▼

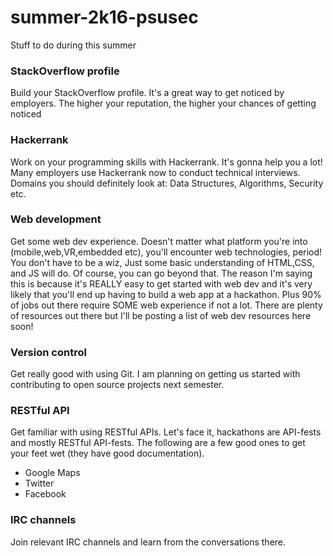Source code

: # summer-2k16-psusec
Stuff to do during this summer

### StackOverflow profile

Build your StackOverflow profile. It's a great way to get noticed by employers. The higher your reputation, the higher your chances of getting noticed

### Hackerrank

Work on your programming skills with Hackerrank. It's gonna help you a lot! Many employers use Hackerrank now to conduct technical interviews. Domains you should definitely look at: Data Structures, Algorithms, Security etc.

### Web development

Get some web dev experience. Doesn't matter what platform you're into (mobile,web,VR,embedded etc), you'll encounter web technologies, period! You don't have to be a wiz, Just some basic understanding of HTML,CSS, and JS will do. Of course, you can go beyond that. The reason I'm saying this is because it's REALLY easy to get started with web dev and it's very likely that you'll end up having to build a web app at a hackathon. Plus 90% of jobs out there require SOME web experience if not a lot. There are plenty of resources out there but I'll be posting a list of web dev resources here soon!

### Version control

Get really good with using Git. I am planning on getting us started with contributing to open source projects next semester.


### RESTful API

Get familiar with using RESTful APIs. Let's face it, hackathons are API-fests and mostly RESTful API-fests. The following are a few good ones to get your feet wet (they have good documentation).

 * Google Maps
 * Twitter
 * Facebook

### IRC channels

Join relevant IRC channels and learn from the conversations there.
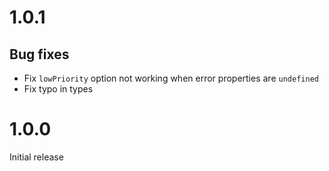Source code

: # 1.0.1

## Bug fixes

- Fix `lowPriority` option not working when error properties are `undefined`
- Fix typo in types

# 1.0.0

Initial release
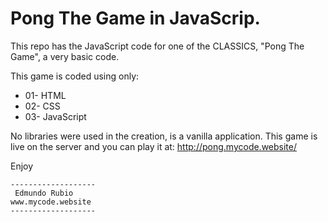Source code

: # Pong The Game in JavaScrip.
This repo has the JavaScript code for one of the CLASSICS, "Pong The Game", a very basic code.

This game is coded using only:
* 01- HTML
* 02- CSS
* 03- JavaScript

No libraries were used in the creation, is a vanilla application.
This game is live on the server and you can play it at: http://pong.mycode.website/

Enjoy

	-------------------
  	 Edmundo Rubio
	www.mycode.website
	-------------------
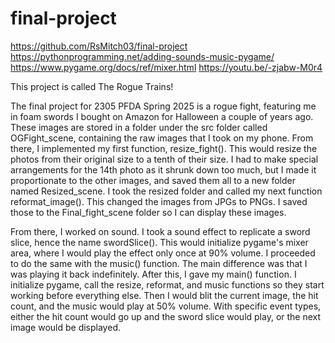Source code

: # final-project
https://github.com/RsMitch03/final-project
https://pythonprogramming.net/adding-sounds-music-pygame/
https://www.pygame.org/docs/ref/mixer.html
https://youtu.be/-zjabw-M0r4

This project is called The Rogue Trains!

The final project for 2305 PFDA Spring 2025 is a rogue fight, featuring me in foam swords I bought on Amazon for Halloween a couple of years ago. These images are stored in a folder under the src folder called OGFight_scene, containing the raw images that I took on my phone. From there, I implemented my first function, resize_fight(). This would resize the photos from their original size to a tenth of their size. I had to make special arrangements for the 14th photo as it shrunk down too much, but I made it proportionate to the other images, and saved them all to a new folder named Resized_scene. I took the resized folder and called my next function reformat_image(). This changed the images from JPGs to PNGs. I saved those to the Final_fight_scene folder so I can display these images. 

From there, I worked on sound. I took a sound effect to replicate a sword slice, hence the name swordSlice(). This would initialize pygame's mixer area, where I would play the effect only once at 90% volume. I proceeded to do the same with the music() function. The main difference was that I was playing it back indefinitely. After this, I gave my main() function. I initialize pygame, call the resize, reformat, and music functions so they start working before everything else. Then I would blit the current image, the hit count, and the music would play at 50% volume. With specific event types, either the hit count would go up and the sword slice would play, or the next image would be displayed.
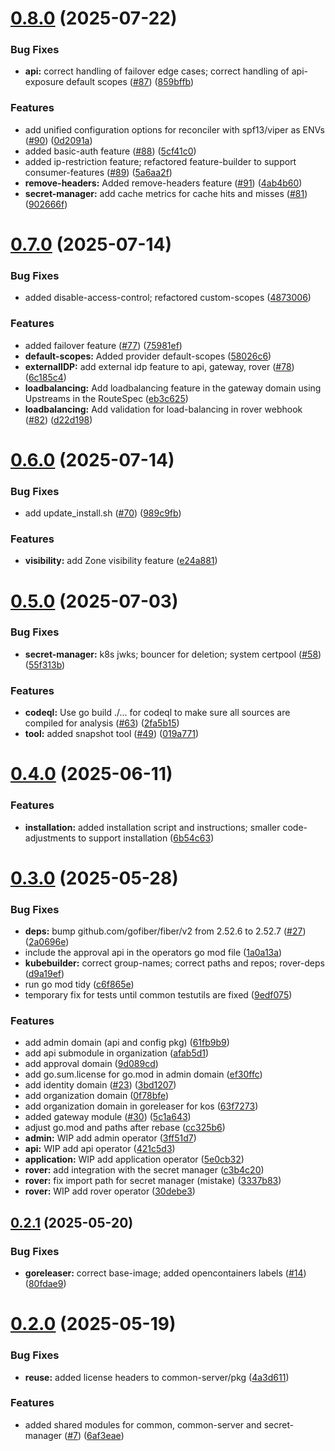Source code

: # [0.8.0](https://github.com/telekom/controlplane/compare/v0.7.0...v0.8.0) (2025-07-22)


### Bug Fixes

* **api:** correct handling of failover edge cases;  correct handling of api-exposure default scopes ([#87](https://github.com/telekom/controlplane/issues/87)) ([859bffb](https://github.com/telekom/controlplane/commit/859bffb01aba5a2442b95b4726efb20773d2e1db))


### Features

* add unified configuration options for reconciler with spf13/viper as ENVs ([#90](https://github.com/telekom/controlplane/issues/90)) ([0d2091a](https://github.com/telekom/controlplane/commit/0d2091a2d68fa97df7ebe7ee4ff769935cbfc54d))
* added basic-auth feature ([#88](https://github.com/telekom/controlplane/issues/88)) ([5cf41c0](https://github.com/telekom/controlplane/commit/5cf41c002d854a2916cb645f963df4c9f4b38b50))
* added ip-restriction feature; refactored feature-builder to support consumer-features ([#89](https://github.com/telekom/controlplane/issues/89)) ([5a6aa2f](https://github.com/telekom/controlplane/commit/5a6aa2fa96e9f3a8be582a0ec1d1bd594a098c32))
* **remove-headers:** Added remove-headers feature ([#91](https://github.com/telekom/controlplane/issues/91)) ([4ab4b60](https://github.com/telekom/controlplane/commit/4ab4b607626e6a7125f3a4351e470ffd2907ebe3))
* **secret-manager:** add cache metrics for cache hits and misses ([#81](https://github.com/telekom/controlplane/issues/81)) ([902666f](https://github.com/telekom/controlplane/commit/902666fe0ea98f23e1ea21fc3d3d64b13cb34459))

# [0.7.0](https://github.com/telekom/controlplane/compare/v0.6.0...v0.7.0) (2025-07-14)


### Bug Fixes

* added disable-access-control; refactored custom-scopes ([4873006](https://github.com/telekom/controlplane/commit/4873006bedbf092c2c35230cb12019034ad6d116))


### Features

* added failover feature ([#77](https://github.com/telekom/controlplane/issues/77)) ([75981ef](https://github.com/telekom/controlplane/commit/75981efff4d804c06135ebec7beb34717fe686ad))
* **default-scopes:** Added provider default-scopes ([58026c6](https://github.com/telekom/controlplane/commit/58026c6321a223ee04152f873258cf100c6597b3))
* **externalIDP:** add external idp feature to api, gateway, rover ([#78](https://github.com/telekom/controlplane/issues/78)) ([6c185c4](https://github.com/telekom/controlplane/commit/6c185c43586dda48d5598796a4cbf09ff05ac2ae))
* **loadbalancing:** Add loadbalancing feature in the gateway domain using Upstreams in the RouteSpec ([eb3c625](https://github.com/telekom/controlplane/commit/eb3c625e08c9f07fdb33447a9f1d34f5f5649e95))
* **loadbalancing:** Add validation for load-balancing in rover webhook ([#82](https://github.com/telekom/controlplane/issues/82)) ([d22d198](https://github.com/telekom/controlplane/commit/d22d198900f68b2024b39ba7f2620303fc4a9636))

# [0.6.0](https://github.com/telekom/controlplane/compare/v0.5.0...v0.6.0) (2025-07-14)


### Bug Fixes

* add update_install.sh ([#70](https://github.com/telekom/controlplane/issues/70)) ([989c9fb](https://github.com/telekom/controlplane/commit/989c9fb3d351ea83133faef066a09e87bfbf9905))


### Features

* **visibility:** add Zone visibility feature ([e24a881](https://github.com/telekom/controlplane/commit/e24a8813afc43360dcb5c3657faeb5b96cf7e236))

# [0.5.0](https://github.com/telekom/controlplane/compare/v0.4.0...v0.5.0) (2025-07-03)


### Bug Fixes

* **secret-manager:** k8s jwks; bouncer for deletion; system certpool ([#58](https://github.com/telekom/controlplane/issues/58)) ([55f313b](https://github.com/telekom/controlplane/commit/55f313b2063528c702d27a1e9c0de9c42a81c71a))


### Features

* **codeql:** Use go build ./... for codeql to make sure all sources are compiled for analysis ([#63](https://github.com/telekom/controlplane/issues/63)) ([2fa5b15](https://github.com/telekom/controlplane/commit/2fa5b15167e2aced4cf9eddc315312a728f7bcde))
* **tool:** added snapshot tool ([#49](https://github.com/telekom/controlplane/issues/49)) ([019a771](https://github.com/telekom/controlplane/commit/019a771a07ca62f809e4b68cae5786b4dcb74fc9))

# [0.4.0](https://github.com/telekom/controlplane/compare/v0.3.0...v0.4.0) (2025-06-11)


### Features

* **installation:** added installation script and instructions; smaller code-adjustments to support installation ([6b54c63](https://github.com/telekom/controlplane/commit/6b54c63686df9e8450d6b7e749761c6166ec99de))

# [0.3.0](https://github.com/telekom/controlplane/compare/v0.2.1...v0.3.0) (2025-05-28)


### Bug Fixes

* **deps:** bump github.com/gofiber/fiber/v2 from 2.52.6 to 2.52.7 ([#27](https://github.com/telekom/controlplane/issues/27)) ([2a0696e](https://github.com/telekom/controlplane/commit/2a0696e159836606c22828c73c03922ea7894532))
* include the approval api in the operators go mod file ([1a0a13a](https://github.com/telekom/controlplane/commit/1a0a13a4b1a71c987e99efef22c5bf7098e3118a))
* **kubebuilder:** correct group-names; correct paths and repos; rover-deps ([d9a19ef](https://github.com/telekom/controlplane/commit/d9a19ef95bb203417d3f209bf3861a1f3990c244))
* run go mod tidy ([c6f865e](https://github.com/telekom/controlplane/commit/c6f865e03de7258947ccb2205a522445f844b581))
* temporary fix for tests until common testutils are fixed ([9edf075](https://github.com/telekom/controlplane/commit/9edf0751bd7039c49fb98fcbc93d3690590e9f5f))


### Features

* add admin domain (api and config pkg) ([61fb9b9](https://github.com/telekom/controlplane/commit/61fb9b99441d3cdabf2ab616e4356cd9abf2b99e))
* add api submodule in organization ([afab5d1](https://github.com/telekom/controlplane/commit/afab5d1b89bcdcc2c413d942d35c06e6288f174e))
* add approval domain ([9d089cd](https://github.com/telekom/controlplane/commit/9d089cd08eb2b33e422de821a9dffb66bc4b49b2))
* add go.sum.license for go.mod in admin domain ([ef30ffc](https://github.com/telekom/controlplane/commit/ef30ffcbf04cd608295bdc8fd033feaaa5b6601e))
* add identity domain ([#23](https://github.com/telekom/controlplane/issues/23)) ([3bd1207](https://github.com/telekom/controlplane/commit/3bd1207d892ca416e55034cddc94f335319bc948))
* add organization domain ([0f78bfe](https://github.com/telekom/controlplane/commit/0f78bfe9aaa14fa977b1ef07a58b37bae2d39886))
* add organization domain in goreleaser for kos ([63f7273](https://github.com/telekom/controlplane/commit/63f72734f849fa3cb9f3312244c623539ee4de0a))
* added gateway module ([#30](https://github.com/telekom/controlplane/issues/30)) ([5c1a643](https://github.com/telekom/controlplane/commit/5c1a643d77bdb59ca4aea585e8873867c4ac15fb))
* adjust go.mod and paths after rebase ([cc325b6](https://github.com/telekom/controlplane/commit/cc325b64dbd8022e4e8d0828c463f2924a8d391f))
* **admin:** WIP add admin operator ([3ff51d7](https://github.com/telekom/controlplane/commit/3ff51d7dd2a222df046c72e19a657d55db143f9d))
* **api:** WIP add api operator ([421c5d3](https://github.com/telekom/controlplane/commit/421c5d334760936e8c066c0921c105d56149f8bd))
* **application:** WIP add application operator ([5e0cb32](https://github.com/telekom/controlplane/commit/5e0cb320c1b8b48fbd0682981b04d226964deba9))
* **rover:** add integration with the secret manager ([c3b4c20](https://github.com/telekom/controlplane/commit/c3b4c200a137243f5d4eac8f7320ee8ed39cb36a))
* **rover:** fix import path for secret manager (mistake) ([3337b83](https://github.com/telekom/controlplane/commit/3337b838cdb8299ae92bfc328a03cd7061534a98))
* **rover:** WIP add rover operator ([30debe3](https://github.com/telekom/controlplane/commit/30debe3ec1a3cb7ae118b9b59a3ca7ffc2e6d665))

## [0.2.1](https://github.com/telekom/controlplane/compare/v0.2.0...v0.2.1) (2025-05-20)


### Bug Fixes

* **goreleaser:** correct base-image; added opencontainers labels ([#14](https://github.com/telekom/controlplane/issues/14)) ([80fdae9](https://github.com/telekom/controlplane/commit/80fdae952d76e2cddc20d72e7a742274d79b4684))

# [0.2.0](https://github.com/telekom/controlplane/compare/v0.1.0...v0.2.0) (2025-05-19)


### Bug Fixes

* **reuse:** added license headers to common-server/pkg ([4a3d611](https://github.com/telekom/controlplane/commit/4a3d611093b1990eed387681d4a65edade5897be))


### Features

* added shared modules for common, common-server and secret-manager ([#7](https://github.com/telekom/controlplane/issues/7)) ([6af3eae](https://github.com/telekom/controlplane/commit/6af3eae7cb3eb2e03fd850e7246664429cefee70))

▲

# [ASSIGNED TASK]
Please say how many lines in the records above contain the string "rover", giving no other words.

# [RESULT FOR THIS EXERCISE]
6